--- EXERCISE REQUIREMENTS ---
Produce word for word the lines of the data below running from the one that has "experiment is described" to the one that has "and ad-hoc policies", inclusive, and no others.

--- SUPPLIED DATA ---
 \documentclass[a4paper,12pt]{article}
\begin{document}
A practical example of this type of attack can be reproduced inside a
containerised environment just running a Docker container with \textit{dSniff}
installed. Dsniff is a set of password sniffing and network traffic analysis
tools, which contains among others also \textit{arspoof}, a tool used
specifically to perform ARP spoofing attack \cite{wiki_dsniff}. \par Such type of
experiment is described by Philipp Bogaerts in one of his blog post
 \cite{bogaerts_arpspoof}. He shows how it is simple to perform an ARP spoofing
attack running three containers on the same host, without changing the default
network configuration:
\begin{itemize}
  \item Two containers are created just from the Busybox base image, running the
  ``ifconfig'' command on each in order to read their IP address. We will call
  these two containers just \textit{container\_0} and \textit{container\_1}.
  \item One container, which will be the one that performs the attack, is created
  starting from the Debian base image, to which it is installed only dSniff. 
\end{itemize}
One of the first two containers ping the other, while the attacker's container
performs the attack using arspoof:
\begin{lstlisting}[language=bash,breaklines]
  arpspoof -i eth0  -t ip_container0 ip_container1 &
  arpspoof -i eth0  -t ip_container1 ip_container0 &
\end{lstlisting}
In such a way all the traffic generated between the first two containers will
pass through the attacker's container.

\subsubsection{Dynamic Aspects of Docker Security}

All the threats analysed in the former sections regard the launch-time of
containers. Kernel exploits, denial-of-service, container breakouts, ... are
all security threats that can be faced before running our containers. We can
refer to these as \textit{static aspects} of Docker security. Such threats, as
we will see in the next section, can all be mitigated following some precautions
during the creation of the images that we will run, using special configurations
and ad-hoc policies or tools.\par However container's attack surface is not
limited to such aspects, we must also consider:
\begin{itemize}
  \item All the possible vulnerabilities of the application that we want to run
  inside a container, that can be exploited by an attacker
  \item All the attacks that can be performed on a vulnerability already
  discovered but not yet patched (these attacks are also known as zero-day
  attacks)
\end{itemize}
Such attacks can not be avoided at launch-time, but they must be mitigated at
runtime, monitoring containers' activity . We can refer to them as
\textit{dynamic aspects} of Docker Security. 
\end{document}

--- TASK RESULT ---
experiment is described by Philipp Bogaerts in one of his blog post
 \cite{bogaerts_arpspoof}. He shows how it is simple to perform an ARP spoofing
attack running three containers on the same host, without changing the default
network configuration:
\begin{itemize}
  \item Two containers are created just from the Busybox base image, running the
  ``ifconfig'' command on each in order to read their IP address. We will call
  these two containers just \textit{container\_0} and \textit{container\_1}.
  \item One container, which will be the one that performs the attack, is created
  starting from the Debian base image, to which it is installed only dSniff. 
\end{itemize}
One of the first two containers ping the other, while the attacker's container
performs the attack using arspoof:
\begin{lstlisting}[language=bash,breaklines]
  arpspoof -i eth0  -t ip_container0 ip_container1 &
  arpspoof -i eth0  -t ip_container1 ip_container0 &
\end{lstlisting}
In such a way all the traffic generated between the first two containers will
pass through the attacker's container.

\subsubsection{Dynamic Aspects of Docker Security}

All the threats analysed in the former sections regard the launch-time of
containers. Kernel exploits, denial-of-service, container breakouts, ... are
all security threats that can be faced before running our containers. We can
refer to these as \textit{static aspects} of Docker security. Such threats, as
we will see in the next section, can all be mitigated following some precautions
during the creation of the images that we will run, using special configurations
and ad-hoc policies or tools.\par However container's attack surface is not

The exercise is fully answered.